--- Task to complete ---
All of the data should be reproduced word for word, though its pictures must be omitted.

····················

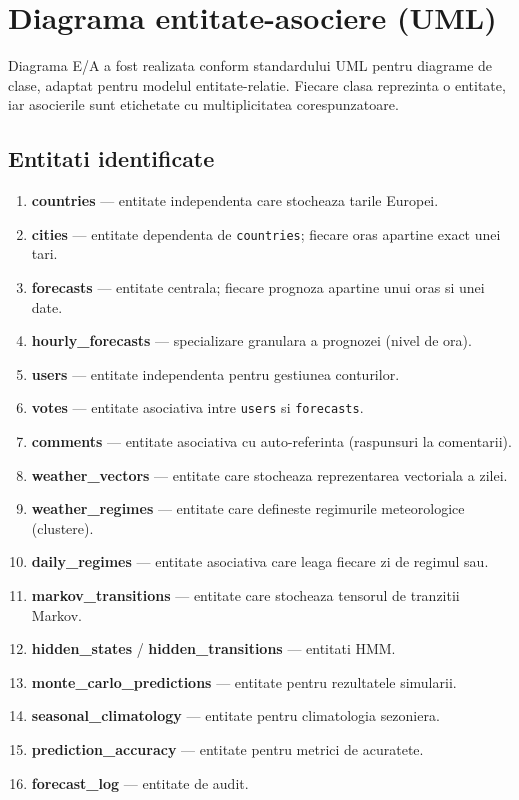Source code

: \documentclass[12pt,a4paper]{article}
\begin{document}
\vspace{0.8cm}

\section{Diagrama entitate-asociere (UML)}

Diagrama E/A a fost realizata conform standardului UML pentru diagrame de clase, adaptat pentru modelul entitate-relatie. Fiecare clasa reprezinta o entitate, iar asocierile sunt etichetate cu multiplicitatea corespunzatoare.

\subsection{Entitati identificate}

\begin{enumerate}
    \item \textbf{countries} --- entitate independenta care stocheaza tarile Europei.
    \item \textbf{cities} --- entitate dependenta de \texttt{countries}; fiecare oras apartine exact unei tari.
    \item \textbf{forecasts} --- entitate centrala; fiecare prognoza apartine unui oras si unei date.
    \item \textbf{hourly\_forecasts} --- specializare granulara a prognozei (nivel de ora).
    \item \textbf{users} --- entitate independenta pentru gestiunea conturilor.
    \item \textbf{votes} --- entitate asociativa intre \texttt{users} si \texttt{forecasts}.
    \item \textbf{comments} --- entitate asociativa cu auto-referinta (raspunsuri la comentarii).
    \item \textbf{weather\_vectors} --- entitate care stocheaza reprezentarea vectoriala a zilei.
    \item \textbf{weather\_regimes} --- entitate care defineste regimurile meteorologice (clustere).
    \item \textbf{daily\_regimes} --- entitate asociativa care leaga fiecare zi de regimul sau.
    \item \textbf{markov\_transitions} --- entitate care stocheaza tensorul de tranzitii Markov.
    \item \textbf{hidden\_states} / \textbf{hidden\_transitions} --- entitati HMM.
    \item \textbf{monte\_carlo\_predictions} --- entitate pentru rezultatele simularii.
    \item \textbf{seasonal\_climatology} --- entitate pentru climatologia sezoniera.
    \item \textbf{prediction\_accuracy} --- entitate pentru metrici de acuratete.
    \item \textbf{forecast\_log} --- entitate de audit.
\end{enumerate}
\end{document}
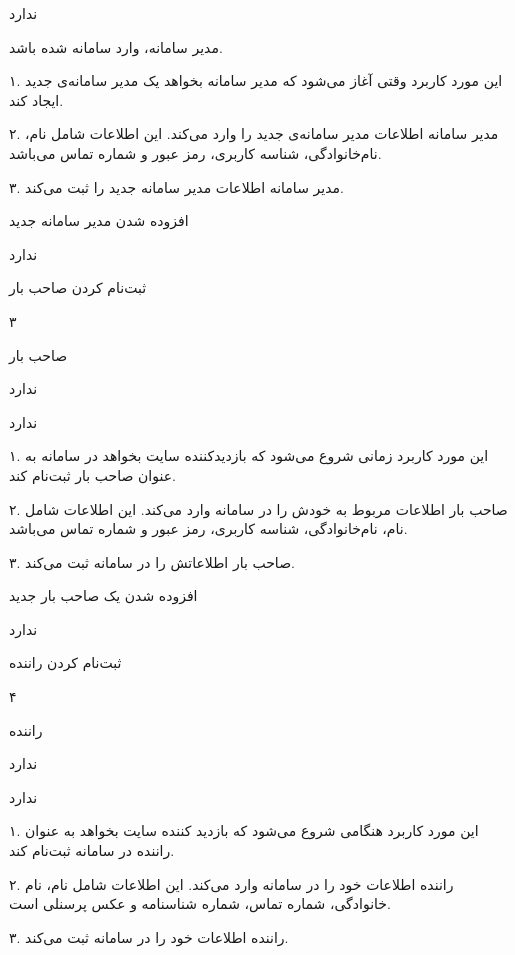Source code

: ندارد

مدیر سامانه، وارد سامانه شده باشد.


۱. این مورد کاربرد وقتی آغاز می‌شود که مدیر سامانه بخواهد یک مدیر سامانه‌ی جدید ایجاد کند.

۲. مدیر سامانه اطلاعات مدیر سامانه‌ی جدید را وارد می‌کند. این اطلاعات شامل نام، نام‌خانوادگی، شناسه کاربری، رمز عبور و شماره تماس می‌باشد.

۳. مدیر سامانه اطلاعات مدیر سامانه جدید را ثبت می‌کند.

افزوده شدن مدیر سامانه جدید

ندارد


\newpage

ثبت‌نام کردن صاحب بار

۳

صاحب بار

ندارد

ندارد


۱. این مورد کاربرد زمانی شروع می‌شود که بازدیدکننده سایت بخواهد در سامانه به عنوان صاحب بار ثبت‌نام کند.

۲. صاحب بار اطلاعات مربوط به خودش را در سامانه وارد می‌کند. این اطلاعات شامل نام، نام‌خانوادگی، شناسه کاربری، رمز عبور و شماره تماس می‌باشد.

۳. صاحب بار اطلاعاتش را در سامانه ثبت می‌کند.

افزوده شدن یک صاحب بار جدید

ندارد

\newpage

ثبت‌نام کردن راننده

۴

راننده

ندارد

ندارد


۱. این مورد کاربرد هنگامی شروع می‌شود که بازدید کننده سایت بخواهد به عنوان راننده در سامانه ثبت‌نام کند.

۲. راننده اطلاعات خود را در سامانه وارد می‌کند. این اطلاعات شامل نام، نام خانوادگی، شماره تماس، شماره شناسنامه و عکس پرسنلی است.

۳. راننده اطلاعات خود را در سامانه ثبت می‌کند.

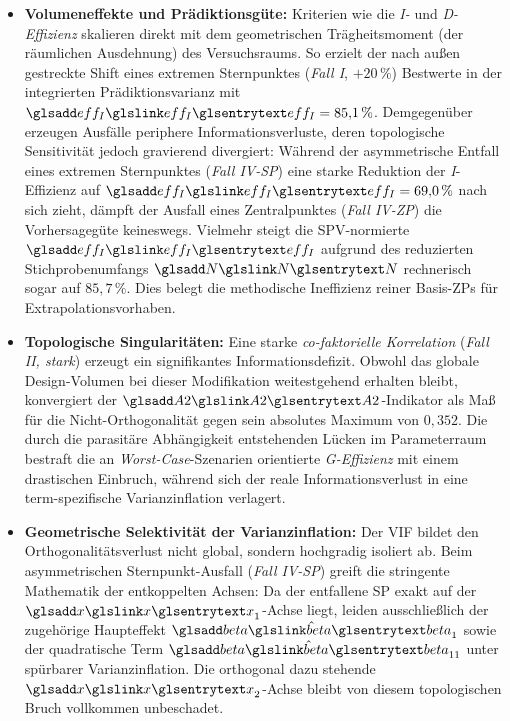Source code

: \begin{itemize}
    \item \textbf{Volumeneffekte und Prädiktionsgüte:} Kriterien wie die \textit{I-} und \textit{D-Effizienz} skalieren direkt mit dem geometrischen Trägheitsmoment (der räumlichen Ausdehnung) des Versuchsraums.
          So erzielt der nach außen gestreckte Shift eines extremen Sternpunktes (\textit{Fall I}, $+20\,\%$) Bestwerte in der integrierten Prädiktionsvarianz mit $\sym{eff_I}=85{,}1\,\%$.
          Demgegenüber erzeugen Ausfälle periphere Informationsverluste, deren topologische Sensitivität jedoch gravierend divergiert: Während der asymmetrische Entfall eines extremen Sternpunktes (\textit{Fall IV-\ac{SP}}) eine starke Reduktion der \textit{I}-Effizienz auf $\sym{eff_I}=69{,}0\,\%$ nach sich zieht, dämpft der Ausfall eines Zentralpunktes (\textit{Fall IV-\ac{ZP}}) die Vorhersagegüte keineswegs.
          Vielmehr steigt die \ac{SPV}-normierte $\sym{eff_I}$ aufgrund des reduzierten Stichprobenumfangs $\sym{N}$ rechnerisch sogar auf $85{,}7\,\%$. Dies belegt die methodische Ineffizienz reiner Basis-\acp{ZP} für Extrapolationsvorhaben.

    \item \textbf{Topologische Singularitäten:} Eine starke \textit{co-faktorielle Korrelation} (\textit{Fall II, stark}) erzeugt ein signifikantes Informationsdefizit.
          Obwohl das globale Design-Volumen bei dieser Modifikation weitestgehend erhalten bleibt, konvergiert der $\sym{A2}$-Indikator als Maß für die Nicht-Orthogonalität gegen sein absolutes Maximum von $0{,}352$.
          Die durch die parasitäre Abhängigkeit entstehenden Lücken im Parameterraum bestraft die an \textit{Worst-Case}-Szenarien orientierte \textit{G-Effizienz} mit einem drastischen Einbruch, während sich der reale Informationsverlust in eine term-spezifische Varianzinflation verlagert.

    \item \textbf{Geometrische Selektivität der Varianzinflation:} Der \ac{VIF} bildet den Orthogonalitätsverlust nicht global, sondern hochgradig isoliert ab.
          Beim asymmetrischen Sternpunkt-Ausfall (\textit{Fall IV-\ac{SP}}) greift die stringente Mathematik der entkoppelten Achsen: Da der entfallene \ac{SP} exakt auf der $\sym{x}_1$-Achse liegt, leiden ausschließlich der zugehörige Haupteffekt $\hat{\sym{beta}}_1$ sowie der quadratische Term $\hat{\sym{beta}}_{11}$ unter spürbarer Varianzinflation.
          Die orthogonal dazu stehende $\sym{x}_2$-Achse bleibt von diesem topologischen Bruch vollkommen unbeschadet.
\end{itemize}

····················

--- Task solution ---
Source code

: \documentclass[12pt,a4paper]{article}
\begin{document}
\vspace{0.8cm}

\section{Diagrama entitate-asociere (UML)}

Diagrama E/A a fost realizata conform standardului UML pentru diagrame de clase, adaptat pentru modelul entitate-relatie. Fiecare clasa reprezinta o entitate, iar asocierile sunt etichetate cu multiplicitatea corespunzatoare.

\subsection{Entitati identificate}

\begin{enumerate}
    \item \textbf{countries} --- entitate independenta care stocheaza tarile Europei.
    \item \textbf{cities} --- entitate dependenta de \texttt{countries}; fiecare oras apartine exact unei tari.
    \item \textbf{forecasts} --- entitate centrala; fiecare prognoza apartine unui oras si unei date.
    \item \textbf{hourly\_forecasts} --- specializare granulara a prognozei (nivel de ora).
    \item \textbf{users} --- entitate independenta pentru gestiunea conturilor.
    \item \textbf{votes} --- entitate asociativa intre \texttt{users} si \texttt{forecasts}.
    \item \textbf{comments} --- entitate asociativa cu auto-referinta (raspunsuri la comentarii).
    \item \textbf{weather\_vectors} --- entitate care stocheaza reprezentarea vectoriala a zilei.
    \item \textbf{weather\_regimes} --- entitate care defineste regimurile meteorologice (clustere).
    \item \textbf{daily\_regimes} --- entitate asociativa care leaga fiecare zi de regimul sau.
    \item \textbf{markov\_transitions} --- entitate care stocheaza tensorul de tranzitii Markov.
    \item \textbf{hidden\_states} / \textbf{hidden\_transitions} --- entitati HMM.
    \item \textbf{monte\_carlo\_predictions} --- entitate pentru rezultatele simularii.
    \item \textbf{seasonal\_climatology} --- entitate pentru climatologia sezoniera.
    \item \textbf{prediction\_accuracy} --- entitate pentru metrici de acuratete.
    \item \textbf{forecast\_log} --- entitate de audit.
\end{enumerate}
\end{document}
Source code

: ندارد

مدیر سامانه، وارد سامانه شده باشد.


۱. این مورد کاربرد وقتی آغاز می‌شود که مدیر سامانه بخواهد یک مدیر سامانه‌ی جدید ایجاد کند.

۲. مدیر سامانه اطلاعات مدیر سامانه‌ی جدید را وارد می‌کند. این اطلاعات شامل نام، نام‌خانوادگی، شناسه کاربری، رمز عبور و شماره تماس می‌باشد.

۳. مدیر سامانه اطلاعات مدیر سامانه جدید را ثبت می‌کند.

افزوده شدن مدیر سامانه جدید

ندارد


\newpage

ثبت‌نام کردن صاحب بار

۳

صاحب بار

ندارد

ندارد


۱. این مورد کاربرد زمانی شروع می‌شود که بازدیدکننده سایت بخواهد در سامانه به عنوان صاحب بار ثبت‌نام کند.

۲. صاحب بار اطلاعات مربوط به خودش را در سامانه وارد می‌کند. این اطلاعات شامل نام، نام‌خانوادگی، شناسه کاربری، رمز عبور و شماره تماس می‌باشد.

۳. صاحب بار اطلاعاتش را در سامانه ثبت می‌کند.

افزوده شدن یک صاحب بار جدید

ندارد

\newpage

ثبت‌نام کردن راننده

۴

راننده

ندارد

ندارد


۱. این مورد کاربرد هنگامی شروع می‌شود که بازدید کننده سایت بخواهد به عنوان راننده در سامانه ثبت‌نام کند.

۲. راننده اطلاعات خود را در سامانه وارد می‌کند. این اطلاعات شامل نام، نام خانوادگی، شماره تماس، شماره شناسنامه و عکس پرسنلی است.

۳. راننده اطلاعات خود را در سامانه ثبت می‌کند.

Source code

: \begin{itemize}
    \item \textbf{Volumeneffekte und Prädiktionsgüte:} Kriterien wie die \textit{I-} und \textit{D-Effizienz} skalieren direkt mit dem geometrischen Trägheitsmoment (der räumlichen Ausdehnung) des Versuchsraums.
          So erzielt der nach außen gestreckte Shift eines extremen Sternpunktes (\textit{Fall I}, $+20\,\%$) Bestwerte in der integrierten Prädiktionsvarianz mit $\sym{eff_I}=85{,}1\,\%$.
          Demgegenüber erzeugen Ausfälle periphere Informationsverluste, deren topologische Sensitivität jedoch gravierend divergiert: Während der asymmetrische Entfall eines extremen Sternpunktes (\textit{Fall IV-\ac{SP}}) eine starke Reduktion der \textit{I}-Effizienz auf $\sym{eff_I}=69{,}0\,\%$ nach sich zieht, dämpft der Ausfall eines Zentralpunktes (\textit{Fall IV-\ac{ZP}}) die Vorhersagegüte keineswegs.
          Vielmehr steigt die \ac{SPV}-normierte $\sym{eff_I}$ aufgrund des reduzierten Stichprobenumfangs $\sym{N}$ rechnerisch sogar auf $85{,}7\,\%$. Dies belegt die methodische Ineffizienz reiner Basis-\acp{ZP} für Extrapolationsvorhaben.

    \item \textbf{Topologische Singularitäten:} Eine starke \textit{co-faktorielle Korrelation} (\textit{Fall II, stark}) erzeugt ein signifikantes Informationsdefizit.
          Obwohl das globale Design-Volumen bei dieser Modifikation weitestgehend erhalten bleibt, konvergiert der $\sym{A2}$-Indikator als Maß für die Nicht-Orthogonalität gegen sein absolutes Maximum von $0{,}352$.
          Die durch die parasitäre Abhängigkeit entstehenden Lücken im Parameterraum bestraft die an \textit{Worst-Case}-Szenarien orientierte \textit{G-Effizienz} mit einem drastischen Einbruch, während sich der reale Informationsverlust in eine term-spezifische Varianzinflation verlagert.

    \item \textbf{Geometrische Selektivität der Varianzinflation:} Der \ac{VIF} bildet den Orthogonalitätsverlust nicht global, sondern hochgradig isoliert ab.
          Beim asymmetrischen Sternpunkt-Ausfall (\textit{Fall IV-\ac{SP}}) greift die stringente Mathematik der entkoppelten Achsen: Da der entfallene \ac{SP} exakt auf der $\sym{x}_1$-Achse liegt, leiden ausschließlich der zugehörige Haupteffekt $\hat{\sym{beta}}_1$ sowie der quadratische Term $\hat{\sym{beta}}_{11}$ unter spürbarer Varianzinflation.
          Die orthogonal dazu stehende $\sym{x}_2$-Achse bleibt von diesem topologischen Bruch vollkommen unbeschadet.
\end{itemize}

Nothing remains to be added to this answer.